TASK REQUIREMENTS: With the string "composer" as the filter, copy each matching line from the records.

Saved entries:

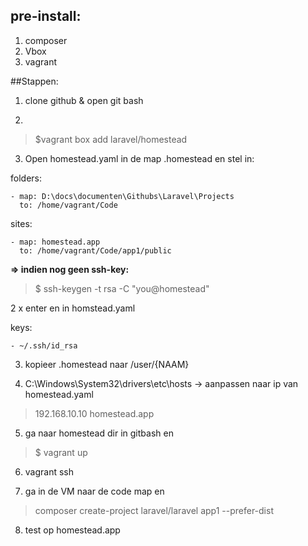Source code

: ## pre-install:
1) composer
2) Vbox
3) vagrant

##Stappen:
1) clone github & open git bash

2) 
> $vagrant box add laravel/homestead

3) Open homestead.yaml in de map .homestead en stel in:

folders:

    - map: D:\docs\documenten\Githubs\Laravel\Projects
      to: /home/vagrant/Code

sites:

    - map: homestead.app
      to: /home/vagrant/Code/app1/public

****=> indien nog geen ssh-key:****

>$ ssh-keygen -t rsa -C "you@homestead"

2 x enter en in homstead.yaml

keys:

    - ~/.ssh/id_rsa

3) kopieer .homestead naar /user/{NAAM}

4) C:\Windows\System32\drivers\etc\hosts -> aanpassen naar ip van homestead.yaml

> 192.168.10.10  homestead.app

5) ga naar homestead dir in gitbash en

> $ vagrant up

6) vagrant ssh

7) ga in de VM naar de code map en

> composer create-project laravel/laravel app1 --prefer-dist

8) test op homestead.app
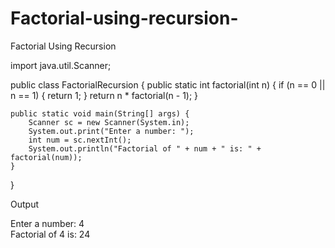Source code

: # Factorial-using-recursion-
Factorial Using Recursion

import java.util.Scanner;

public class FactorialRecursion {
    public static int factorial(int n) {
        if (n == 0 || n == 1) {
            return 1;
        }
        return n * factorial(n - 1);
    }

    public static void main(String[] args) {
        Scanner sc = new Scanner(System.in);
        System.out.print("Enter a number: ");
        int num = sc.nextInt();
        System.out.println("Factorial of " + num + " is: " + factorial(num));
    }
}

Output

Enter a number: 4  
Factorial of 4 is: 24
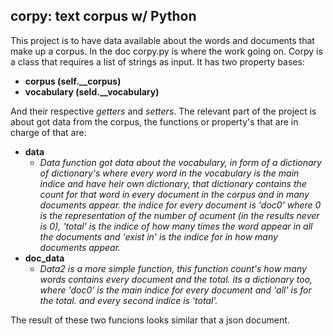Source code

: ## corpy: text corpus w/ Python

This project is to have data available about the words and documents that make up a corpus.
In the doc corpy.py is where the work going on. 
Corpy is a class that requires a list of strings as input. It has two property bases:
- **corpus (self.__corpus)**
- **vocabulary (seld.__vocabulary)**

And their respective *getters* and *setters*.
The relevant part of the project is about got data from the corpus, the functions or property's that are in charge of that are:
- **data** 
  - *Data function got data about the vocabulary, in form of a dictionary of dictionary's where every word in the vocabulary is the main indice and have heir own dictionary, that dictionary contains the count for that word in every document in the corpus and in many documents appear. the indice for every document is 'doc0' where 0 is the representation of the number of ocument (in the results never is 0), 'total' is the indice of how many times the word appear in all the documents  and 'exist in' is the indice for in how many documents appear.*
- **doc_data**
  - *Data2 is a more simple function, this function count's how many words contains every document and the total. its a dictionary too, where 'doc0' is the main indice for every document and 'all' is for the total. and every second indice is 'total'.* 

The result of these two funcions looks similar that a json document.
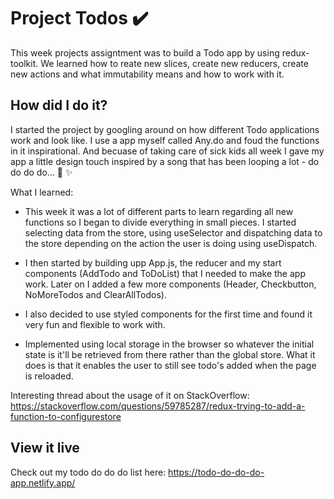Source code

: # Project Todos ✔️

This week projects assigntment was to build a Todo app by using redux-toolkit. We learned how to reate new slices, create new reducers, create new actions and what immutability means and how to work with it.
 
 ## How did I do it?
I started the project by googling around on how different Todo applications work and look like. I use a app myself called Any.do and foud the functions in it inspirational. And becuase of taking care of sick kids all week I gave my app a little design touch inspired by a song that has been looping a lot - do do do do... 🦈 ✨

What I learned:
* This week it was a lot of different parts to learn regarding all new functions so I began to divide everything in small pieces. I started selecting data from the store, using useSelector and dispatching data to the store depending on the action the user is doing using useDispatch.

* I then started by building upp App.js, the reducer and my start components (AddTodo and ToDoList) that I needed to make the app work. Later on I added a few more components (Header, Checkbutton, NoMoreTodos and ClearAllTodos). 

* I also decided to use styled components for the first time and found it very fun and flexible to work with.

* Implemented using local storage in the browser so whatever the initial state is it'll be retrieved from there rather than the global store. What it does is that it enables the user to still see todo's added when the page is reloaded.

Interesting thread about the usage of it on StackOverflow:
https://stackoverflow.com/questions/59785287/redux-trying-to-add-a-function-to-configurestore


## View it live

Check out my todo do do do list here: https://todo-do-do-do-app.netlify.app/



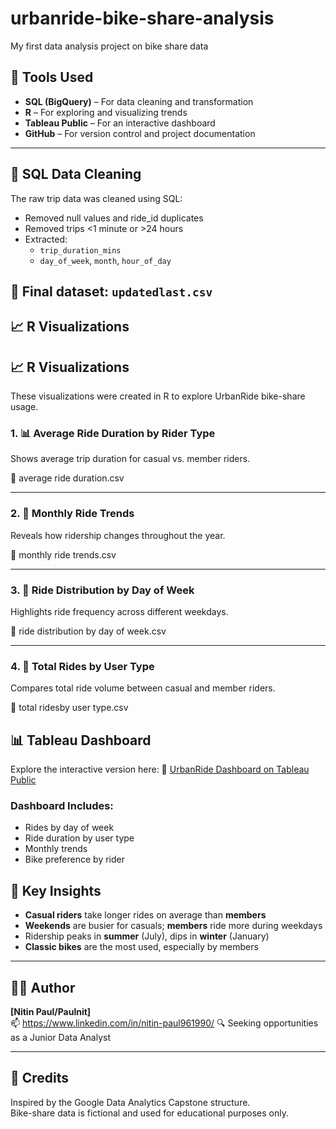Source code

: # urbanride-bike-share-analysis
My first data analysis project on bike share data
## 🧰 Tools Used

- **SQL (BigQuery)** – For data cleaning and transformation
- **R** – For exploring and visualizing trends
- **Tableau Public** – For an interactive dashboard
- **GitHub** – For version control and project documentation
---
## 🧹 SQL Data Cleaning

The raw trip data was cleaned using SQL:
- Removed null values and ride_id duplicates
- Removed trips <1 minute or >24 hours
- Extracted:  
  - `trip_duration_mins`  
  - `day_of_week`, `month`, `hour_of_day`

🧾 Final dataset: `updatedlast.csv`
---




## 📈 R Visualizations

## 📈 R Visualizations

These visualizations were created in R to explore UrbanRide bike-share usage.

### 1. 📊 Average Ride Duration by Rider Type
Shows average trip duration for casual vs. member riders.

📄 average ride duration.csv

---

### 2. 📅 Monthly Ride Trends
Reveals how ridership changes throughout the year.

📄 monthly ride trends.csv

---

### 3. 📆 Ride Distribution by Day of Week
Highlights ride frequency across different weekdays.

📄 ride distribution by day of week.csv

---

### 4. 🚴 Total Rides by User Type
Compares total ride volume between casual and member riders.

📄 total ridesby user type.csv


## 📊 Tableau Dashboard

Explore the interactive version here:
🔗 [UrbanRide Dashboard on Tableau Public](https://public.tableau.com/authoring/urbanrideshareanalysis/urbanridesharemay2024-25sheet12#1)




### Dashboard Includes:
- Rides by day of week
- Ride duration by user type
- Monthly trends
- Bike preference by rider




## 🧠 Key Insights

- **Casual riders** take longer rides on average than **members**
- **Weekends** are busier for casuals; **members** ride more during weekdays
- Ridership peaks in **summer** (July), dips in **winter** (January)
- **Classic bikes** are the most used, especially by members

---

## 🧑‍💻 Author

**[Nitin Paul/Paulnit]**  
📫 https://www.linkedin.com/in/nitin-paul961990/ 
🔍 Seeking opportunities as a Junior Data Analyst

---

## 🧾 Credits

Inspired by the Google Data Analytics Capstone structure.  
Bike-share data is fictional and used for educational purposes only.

EXERCISE OUTPUT:
1) composer
> composer create-project laravel/laravel app1 --prefer-dist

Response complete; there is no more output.